Già oggi possiamo catturare la realtà (scanner 3D) e trasformarla secondo la nostra fantasia creativa grazie alle stampanti 3D (es. MakerBot) e laser-cutter di precisione (es. fresatrici CNC). Il futuro sarà una continua sinergia tra il mondo degli atomi e quello dei bit. Molti beni (per esempio, dentiere, apparecchi bio-mediali, macchine come la Tesla) e servizi (i FabLab o piattaforme come Etsy e Kickstarter)  già oggi nascono così. Non stiamo parlando di un futuro lontano, ma di realtà già presenti in moltissime imprese del mondo (www.maker-revolution.com)

Facile prevedere che andremo sempre di più verso la generazione distribuita dei mezzi di produzione.

Tutto questo dimostra come ci sia un bisogno di tornare alla magia primordiale della creazione, alla febbre del fare, alla gestualità del lavoro manuale, insomma, alla manifattura.

Se guardiamo a questa realtà dall’Italia ci sembrerà forse un futuro lontano e confuso. Noi siamo impantanati a discutere su come abbassare il nostro costo del lavoro che certamente è un problema enorme che qualunque governo dovrà cercare di risolvere. Ma la competizione globale non si farà ancora al lungo delocalizzando gli impianti industriali in cerca di un minor costo del lavoro (che, per inciso, in altre parti del mondo equivale anche a minori diritti dei lavoratori) ma sulla ricerca, sull’innovazione, sulla creatività.

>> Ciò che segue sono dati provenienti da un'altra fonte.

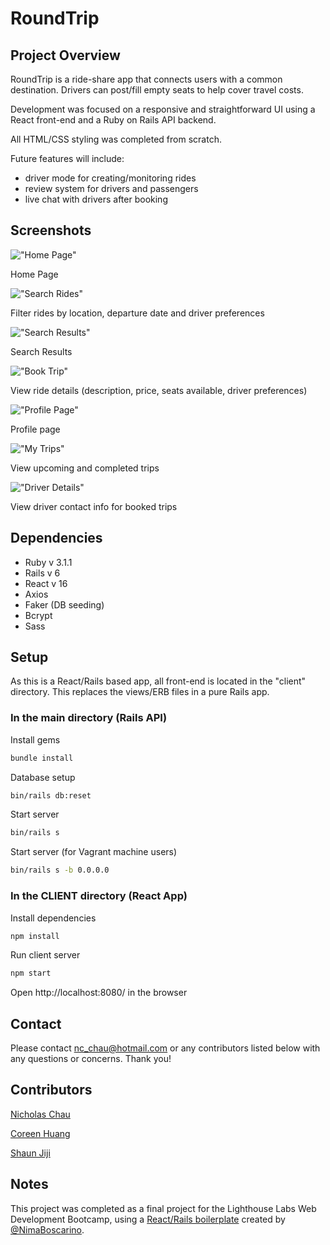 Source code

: # RoundTrip

## Project Overview
RoundTrip is a ride-share app that connects users with a common destination. Drivers can post/fill empty seats to help cover travel costs.

Development was focused on a responsive and straightforward UI using a React front-end and a Ruby on Rails API backend.

All HTML/CSS styling was completed from scratch.

Future features will include:
- driver mode for creating/monitoring rides
- review system for drivers and passengers
- live chat with drivers after booking

## Screenshots

!["Home Page"]()

Home Page

!["Search Rides"]()

Filter rides by location, departure date and driver preferences

!["Search Results"]()

Search Results

!["Book Trip"]()

View ride details (description, price, seats available, driver preferences)

!["Profile Page"]()

Profile page

!["My Trips"]()

View upcoming and completed trips

!["Driver Details"]()

View driver contact info for booked trips

## Dependencies
- Ruby v 3.1.1
- Rails v 6
- React v 16
- Axios
- Faker (DB seeding)
- Bcrypt
- Sass

## Setup

As this is a React/Rails based app, all front-end is located in the "client" directory. This replaces the views/ERB files in a pure Rails app.

### In the main directory (Rails API)

Install gems

```sh
bundle install
```

Database setup

```sh
bin/rails db:reset
```

Start server

```sh
bin/rails s
```

Start server (for Vagrant machine users)

```sh
bin/rails s -b 0.0.0.0
```

### In the CLIENT directory (React App)

Install dependencies

```sh
npm install
```

Run client server

```sh
npm start
```

Open http://localhost:8080/ in the browser

## Contact

Please contact nc_chau@hotmail.com or any contributors listed below with any questions or concerns. Thank you!

## Contributors

[Nicholas Chau](https://github.com/nchau3)

[Coreen Huang](https://github.com/coreenhuang)

[Shaun Jiji](https://github.com/shaunjiji)

## Notes

This project was completed as a final project for the Lighthouse Labs Web Development Bootcamp, using a [React/Rails boilerplate](https://github.com/NimaBoscarino/react-rails-boilerplate) created by [@NimaBoscarino](https://github.com/NimaBoscarino). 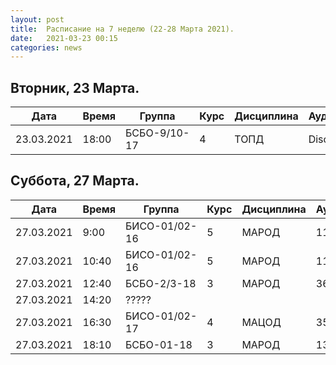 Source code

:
 ```yaml
---
layout: post
title:  Расписание на 7 неделю (22-28 Марта 2021).
date:   2021-03-23 00:15
categories: news
---
```


## Вторник, 23 Марта.

| Дата          | Время   | Группа        | Курс | Дисциплина  | Аудитория |
| ------------- | ------- | ------------- | ---- | ----------- | --------- |
|23.03.2021     | 18:00   |БСБО-9/10-17   |4     |ТОПД         |Discord    |


## Суббота, 27 Марта.

| Дата          | Время   | Группа        | Курс | Дисциплина  | Аудитория |
| ------------- | ------- | ------------- | ---- | ----------- | --------- |
|27.03.2021     | 9:00    |БИСО-01/02-16  |5     |МАРОД        |113/358    |
|27.03.2021     |10:40    |БИСО-01/02-16  |5     |МАРОД        |113/358    |
|27.03.2021     |12:40    |БСБО-2/3-18    |3     |МАРОД        |369        |
|27.03.2021     |14:20    | ?????         |      |             |           |
|27.03.2021     |16:30    |БИСО-01/02-17  |4     |МАЦОД        |358        |
|27.03.2021     |18:10    |БСБО-01-18     |3     |МАРОД        |130        |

Guardare al futuro senza lasciare indietro nessuno significa, per esempio, che per uscire dalla crisi se, da un lato, si devono difendere i diritti di tutti i lavoratori (pubblici, privati, autonomi, precari) così come sono oggi, dall’altro, bisogna imparare ad immaginare il mondo del lavoro così come sarà domani!

Significa provare a dare più voce all’italia che funziona, a quella che lotta e compete per farsi strada nel mondo.

Quello che manca da decenni nel nostro Paese è una seria politica industriale. Una politica industriale che non guardi ai prossimi dieci mesi. Ma ai prossimi dieci anni. Una politica industriale moderna oggi non può tralasciare le opportunità della ‘produzione digitalizzata’. L’Italia ha un’eccellenza mondiale nel fare cose belle grazie alla straordinaria abilità dei nostri artigiani. Tuttavia, c’è un ‘Internet del Fare’ che è un terreno ancora inesplorato da cui si può rilanciare nel mondo la nostra produzione manifatturiera.

In breve, la politica può tornare ad essere molto di più che una partita a scacchi tra le parti. Deve tornare ad essere l’arte del possibile, il confronto tra diverse visioni del mondo, da cui si aprono strade verso il futuro.

Agli incubi del presente preferiamo gli incubatori di futuro. Torniamo ad occuparci dei prossimi dieci anni.

Per esempio, come sta facendo Riccardo Donadon a Venezia con H-Farm.